Solid-State NMR Studies of the Fibril Forming Protein PABPN1

Abstract

An N-terminal extension of the alanine-rich stretch of the nuclear poly(A) binding protein PABPN1 leads to the disease oculopharyngeal muscular dystrophy. Histochemically, the disease is characterized by intranuclear inclusions of amyloid-like fibrils. For the study of the structure and dynamics of PABPN1 by solid-state NMR a N-(+7)Ala variant of PABPN1(1-132) was uniformly 13C and 15N labelled. Using different NMR techniques (direct, cross polarization, INEPT transfer), variations in the protein dynamics were revealed.

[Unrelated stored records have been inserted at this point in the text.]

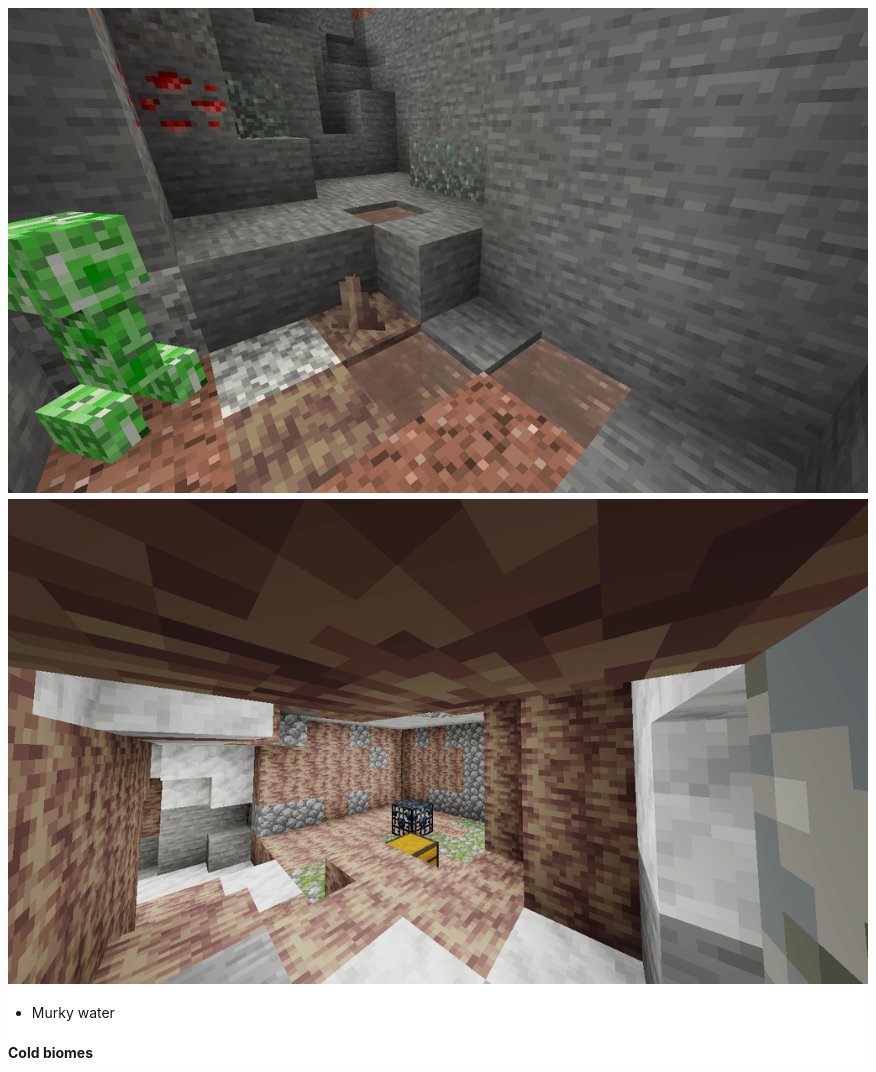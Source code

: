 ![Murky water](https://raw.githubusercontent.com/Vextrove/vextrove_terrain_datapack/main/img/murky_water.png "Murky water")
![A dungeon that has been covered by dripstone](https://raw.githubusercontent.com/Vextrove/vextrove_terrain_datapack/main/img/dripstone_dungeon.png "A dungeon that has been covered by dripstone")
 - Murky water
#### Cold biomes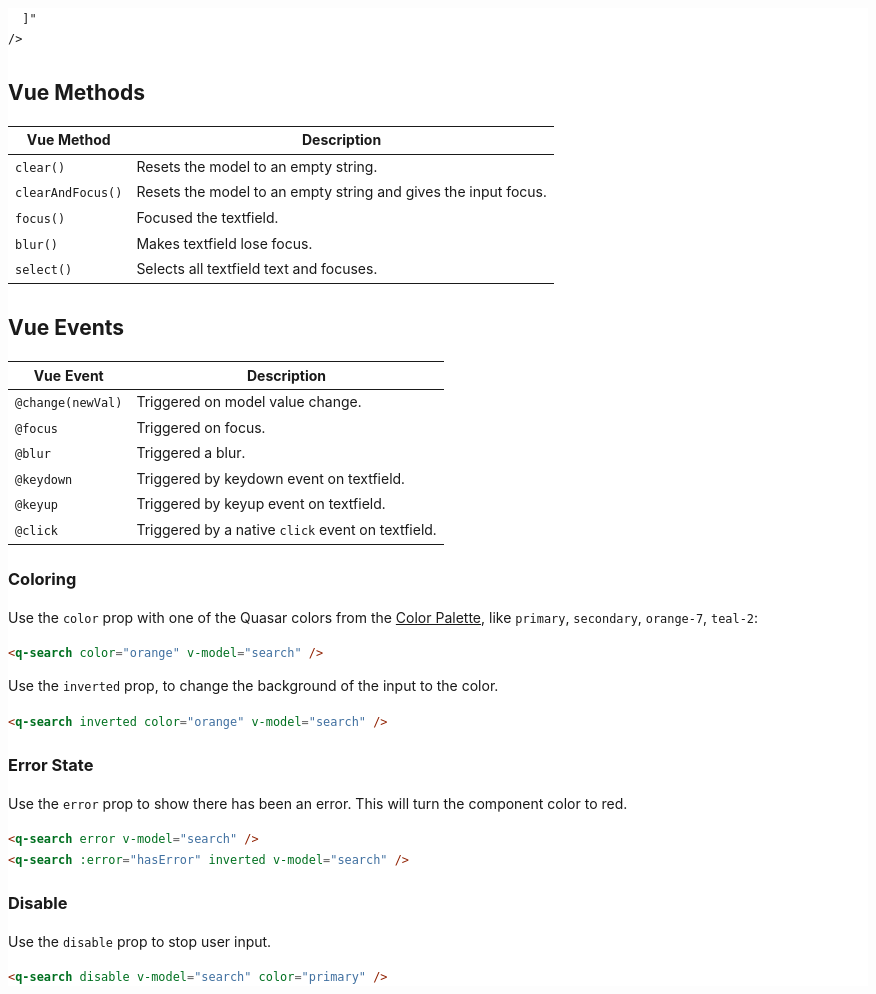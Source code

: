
 ```html
  ]"
/>
```

## Vue Methods
| Vue Method | Description |
| --- | --- |
| `clear()` | Resets the model to an empty string. |
| `clearAndFocus()` | Resets the model to an empty string and gives the input focus. |
| `focus()` | Focused the textfield. |
| `blur()` | Makes textfield lose focus. |
| `select()` | Selects all textfield text and focuses. |

## Vue Events
| Vue Event | Description |
| --- | --- |
| `@change(newVal)` | Triggered on model value change. |
| `@focus` | Triggered on focus. |
| `@blur` | Triggered a blur. |
| `@keydown` | Triggered by keydown event on textfield. |
| `@keyup` | Triggered by keyup event on textfield. |
| `@click` | Triggered by a native `click` event on textfield. |

### Coloring
Use the `color` prop with one of the Quasar colors from the [Color Palette](/components/color-palette.html), like `primary`, `secondary`, `orange-7`, `teal-2`:

``` html
<q-search color="orange" v-model="search" />
```
Use the `inverted` prop, to change the background of the input to the color.

``` html
<q-search inverted color="orange" v-model="search" />
```
### Error State
Use the `error` prop to show there has been an error. This will turn the component color to red.
``` html
<q-search error v-model="search" />
<q-search :error="hasError" inverted v-model="search" />
```

### Disable
Use the `disable` prop to stop user input.
``` html
<q-search disable v-model="search" color="primary" />
```
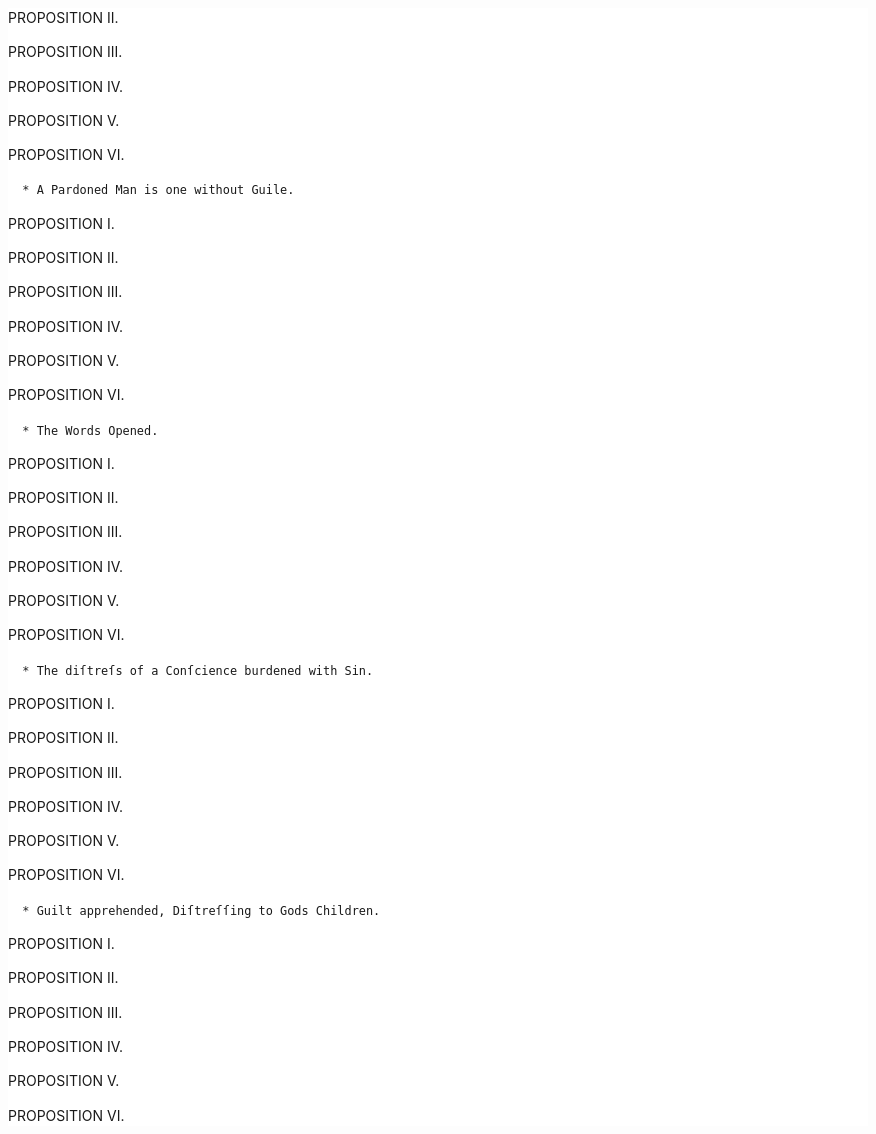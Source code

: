 PROPOSITION II.

PROPOSITION III.

PROPOSITION IV.

PROPOSITION V.

PROPOSITION VI.

      * A Pardoned Man is one without Guile.

PROPOSITION I.

PROPOSITION II.

PROPOSITION III.

PROPOSITION IV.

PROPOSITION V.

PROPOSITION VI.

      * The Words Opened.

PROPOSITION I.

PROPOSITION II.

PROPOSITION III.

PROPOSITION IV.

PROPOSITION V.

PROPOSITION VI.

      * The diſtreſs of a Conſcience burdened with Sin.

PROPOSITION I.

PROPOSITION II.

PROPOSITION III.

PROPOSITION IV.

PROPOSITION V.

PROPOSITION VI.

      * Guilt apprehended, Diſtreſſing to Gods Children.

PROPOSITION I.

PROPOSITION II.

PROPOSITION III.

PROPOSITION IV.

PROPOSITION V.

PROPOSITION VI.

Especially the Ala signals show a largely increased intensity in cross-polarized (CP) spectra indicating the presence of a rigid structure for the poly-alanine segment. Most amino acid types s of PABPN1(1-132) are in a random coil conformation. In contrast, for the alanine residues of the protein it was possible to distinguish between two different conformations: A β-sheet conformation was preferentially observed in CP excited spectra and a random coil structure in directly excited or INEPT spectra. Therefore, we conclude that poly-alanine segment of PABPN1 adopts a β-sheet conformation. Additionally, a magnetization transfer form Ala to Gly, which are located next to the alanine stretch, was observed in 2D proton-driven spin diffusion experiments. This indicates that the fibril is extended over the entire poly-alanine segment. To investigate the site-specific dynamics along the backbone of PABPN1(1-132) the CH order parameters for the Cα atoms were measured in DIPSHIFT experiments While the non-fibrillar part of the proteins exhibit low order parameters and has to be considered as quite flexible, the order parameter for the Ala stretch including neighbouring Gly residues are largely increased and characterize this domain as rather rigid. We conclude that the poly-alanine segment forms a β-sheet conformation and forms rigid fibrils, while the rest of PABPN1(1-132) adopts a highly mobile and flexible random coil conformation.